- Bennewitz in front of an airplane
- Born: September 29, 1927
- Died: June 23, 2003 (aged 75)
- Occupations: Engineer, businessman

= Paul Bennewitz =

American UFO researcher (1927–2003)

Paul Frederic Bennewitz Jr. (September 29, 1927 – June 23, 2003) was an American businessman and UFO investigator. Bennewitz believed he had intercepted communications from alien spacecraft and discovered a secret underground facility called Dulce Base managed by aliens in cooperation with the US government. His claims appeared in the popular press in the early 1980s.
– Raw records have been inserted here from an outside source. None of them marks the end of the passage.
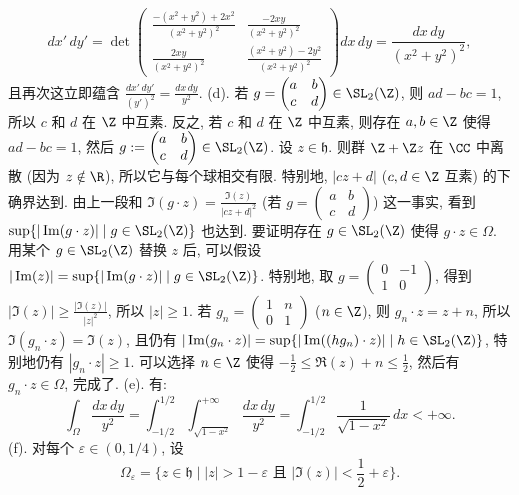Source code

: \begin{solution}
\[
dx'\,dy' = \det\begin{pmatrix} \frac{-(x^2+y^2)+2x^2}{(x^2+y^2)^2} & \frac{-2xy}{(x^2+y^2)^2} \\ \frac{2xy}{(x^2+y^2)^2} & \frac{(x^2+y^2)-2y^2}{(x^2+y^2)^2} \end{pmatrix}dx\,dy = \frac{dx\,dy}{(x^2 + y^2)^2},
\]
且再次这立即蕴含 $\frac{dx'\,dy'}{(y')^2} = \frac{dx\,dy}{y^2}$.
(d). 若 $g = \begin{pmatrix} a & b \\ c & d \end{pmatrix} \in \SL_2(\Z)$, 则 $ad - bc = 1$, 所以 $c$ 和 $d$ 在 $\Z$ 中互素. 反之, 若 $c$ 和 $d$ 在 $\Z$ 中互素, 则存在 $a, b \in \Z$ 使得 $ad - bc = 1$, 然后 $g := \begin{pmatrix} a & b \\ c & d \end{pmatrix} \in \SL_2(\Z)$.
设 $z \in \mathfrak{h}$. 则群 $\Z + \Z z$ 在 $\CC$ 中离散 (因为 $z \notin \R$), 所以它与每个球相交有限. 特别地, $|cz + d|$ ($c, d \in \Z$ 互素) 的下确界达到. 由上一段和 $\Im(g \cdot z) = \frac{\Im(z)}{|cz+d|^2}$ (若 $g = \begin{pmatrix} a & b \\ c & d \end{pmatrix}$) 这一事实, 看到 $\sup\{|\Im(g \cdot z)| \mid g \in \SL_2(\Z)\}$ 也达到. 要证明存在 $g \in \SL_2(\Z)$ 使得 $g \cdot z \in \Omega$. 用某个 $g \in \SL_2(\Z)$ 替换 $z$ 后, 可以假设 $|\Im(z)| = \sup\{|\Im(g \cdot z)| \mid g \in \SL_2(\Z)\}$. 特别地, 取 $g = \begin{pmatrix} 0 & -1 \\ 1 & 0 \end{pmatrix}$, 得到 $|\Im(z)| \geq \frac{|\Im(z)|}{|z|^2}$, 所以 $|z| \geq 1$. 若 $g_n = \begin{pmatrix} 1 & n \\ 0 & 1 \end{pmatrix}$ ($n \in \Z$), 则 $g_n \cdot z = z + n$, 所以 $\Im(g_n \cdot z) = \Im(z)$, 且仍有 $|\Im(g_n \cdot z)| = \sup\{|\Im((hg_n) \cdot z)| \mid h \in \SL_2(\Z)\}$, 特别地仍有 $|g_n \cdot z| \geq 1$. 可以选择 $n \in \Z$ 使得 $-\frac{1}{2} \leq \Re(z) + n \leq \frac{1}{2}$, 然后有 $g_n \cdot z \in \Omega$, 完成了.
(e). 有:
\[
\int_{\Omega}\frac{dx\,dy}{y^2} = \int_{-1/2}^{1/2}\int_{\sqrt{1-x^2}}^{+\infty}\frac{dx\,dy}{y^2} = \int_{-1/2}^{1/2}\frac{1}{\sqrt{1-x^2}}\,dx < +\infty.
\]
(f). 对每个 $\varepsilon \in (0, 1/4)$, 设
\[
\Omega_{\varepsilon} = \{z \in \mathfrak{h} \mid |z| > 1 - \varepsilon \text{ 且 } |\Im(z)| < \frac{1}{2} + \varepsilon\}.
\]
\end{solution}
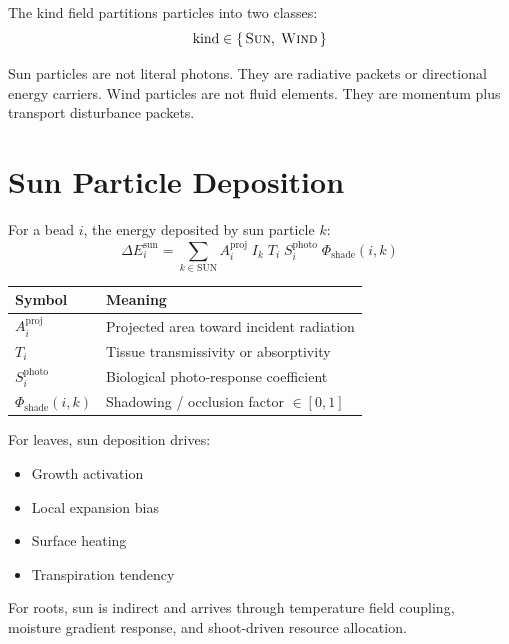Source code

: \documentclass[11pt]{article}
\begin{document}
The kind field partitions particles into two classes:
\begin{equation}
  \mathrm{kind} \in \{\,\textsc{Sun},\;\textsc{Wind}\,\}
\end{equation}

Sun particles are not literal photons.  They are radiative packets or
directional energy carriers.  Wind particles are not fluid elements.
They are momentum plus transport disturbance packets.

\section{Sun Particle Deposition}

For a bead $i$, the energy deposited by sun particle $k$:
\begin{equation}
  \Delta E_i^{\mathrm{sun}} = \sum_{k \in \mathrm{SUN}}
    A_i^{\mathrm{proj}}\;I_k\;T_i\;S_i^{\mathrm{photo}}\;
    \Phi_{\mathrm{shade}}(i, k)
  \label{eq:sun}
\end{equation}

\begin{center}
\begin{tabular}{ll}
\toprule
\textbf{Symbol} & \textbf{Meaning} \\
\midrule
$A_i^{\mathrm{proj}}$ & Projected area toward incident radiation \\
$T_i$ & Tissue transmissivity or absorptivity \\
$S_i^{\mathrm{photo}}$ & Biological photo-response coefficient \\
$\Phi_{\mathrm{shade}}(i,k)$ & Shadowing / occlusion factor $\in [0,1]$ \\
\bottomrule
\end{tabular}
\end{center}

For leaves, sun deposition drives:
\begin{itemize}
  \item Growth activation
  \item Local expansion bias
  \item Surface heating
  \item Transpiration tendency
\end{itemize}

For roots, sun is indirect and arrives through temperature field
coupling, moisture gradient response, and shoot-driven resource
allocation.
\end{document}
According to some sources, Bennewitz was the target of a government disinformation campaign that ultimately led to his psychiatric hospitalization. Author Greg Valdez proposes that Bennewitz was targeted for his investigation of cattle mutilations. Valdez argues the mutilations were a government testing program looking at the after-effects of radiation from 1967's Project Gasbuggy, in which an underground atomic device was detonated just 21 mi southwest of Dulce: "They were testing the cattle to avoid panicking the public".

==Career==
Bennewitz, the son of Stella A. Sharp and Paul Frederic Bennewitz Sr. (1900–1949), was a native of Kansas.

He earned a PhD in physics.

During World War II, Bennewitz was a radio electronics engineer for the Coast Guard. He worked as an engineer for San Francisco CBS station KPIX, and KPHO in Tucson.

On February 25, 1949, Bennewitz married Cindy Bunch in Phoenix, Arizona.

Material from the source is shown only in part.